Per quanto riguarda la mia posizione è quella di chi cerca, di chi si sforza di guardare agli altri senza mettere etichette, pregiudizi, stereotipi. Per me ogni donna, ogni uomo, ogni persona racchiude in se un mistero, una specialità, una frontiera. Spesso uno scrigno di sofferenze e di speranze, un sogno custodito sotto un cumulo di disillusioni, un’allegria che arde nel cuore di una solitudine, una voce che si fa strada tra le grida di una folla. Ogni persona è per me una meta. Appiccicare delle etichette (gay, lesbica, frocio, cattolico, laico….) è facile, a volte aiuta mettere in ridicolo l’avversario ma alla fine dice poco della verità delle persone. È comodo ma non ci aiuta. Anzi ci allontana. Io ritengo che dovremmo cercare di rispettarci di più, di ascoltarci di più, di parlarci di più ( e di insultarci di meno, anzi di non farlo affatto). Ciò non toglie che io non mi sottraggo affatto a mettermi una etichetta, quella cioè che sia cattolico, o meglio che io mi sforzi di esserlo, ben consapevole di tutti i miei limiti che purtroppo con gli anni anziché ridursi aumentano. Sforzandomi dunque di essere cattolico cerco alcune risposte ai dilemmi morali nel Vangelo e trovo soprattutto scritto che l’amore è il comandamento più grande. Forse è un pensiero troppo semplice ma trovo anche scritto che i semplici saranno beati. Cioè felici. Mi pare bello che la vita sia un’avventura alla caccia di un tesoro nascosto che si chiama felicità. E allora concludo: perché mai la felicità degli altri dovrebbe essere una minaccia per la mia felicità? Perché l’amore, il progetto di vita, l’unione degli altri ( siano essi etero o omosessuali) dovrebbe costituire un problema per me, per il mio progetto di vita? Non dovremmo tutti cercare di aiutarci gli uni gli altri ad essere felici? Cosa possiamo fare di meglio nella vita?
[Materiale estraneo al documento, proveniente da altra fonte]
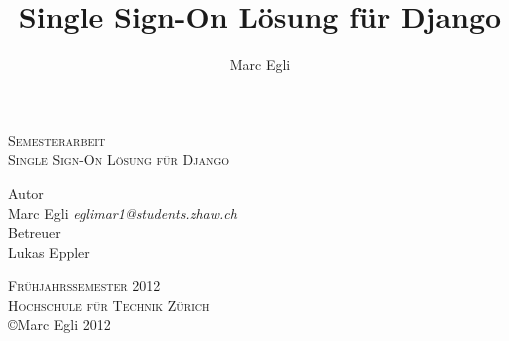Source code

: 
\begin{titlepage}
\author{Marc Egli}
\title{Single Sign-On Lösung für Django}
\date{}
\begin{center}

\Large
\textsc{Semesterarbeit}\\



\vspace{0.5cm}
\textsc{Single Sign-On Lösung für Django}
\vspace{1cm}

\large
Autor\\
Marc Egli \textsl{eglimar1@students.zhaw.ch}\\

\vspace{1cm}
Betreuer\\
Lukas Eppler\\
\vspace{1.0cm}




\textsc{Frühjahrssemester 2012}\\
\textsc{Hochschule für Technik Zürich}\\
\vspace{0.5cm}
\normalsize
\copyright Marc Egli 2012

\end{center}

\end{titlepage}
\newpage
Ho visto le lacrime di emozione e di commozione di molti partecipanti alla presentazione di ieri sera, persone discriminate da una vita, persone costrette a nascondersi e a dissimulare i sentimenti che provavano verso chi amavano. Costrette dai nostri, dai miei pregiudizi. Persone talmente emozionate da non trovare il coraggio di prendere la parola. Col loro silenzio emozionato e commosso testimoniavano una gratitudine verso chi ha combattuto la battaglia di cui Monica è stata paladina che vale più di mille parole. Allora ben venga anche il caratteraccio di Monica perché è stato anche grazie ad esso che è stato possibile superare tante difficoltà e farci fare tutti un passo in avanti verso una società più giusta.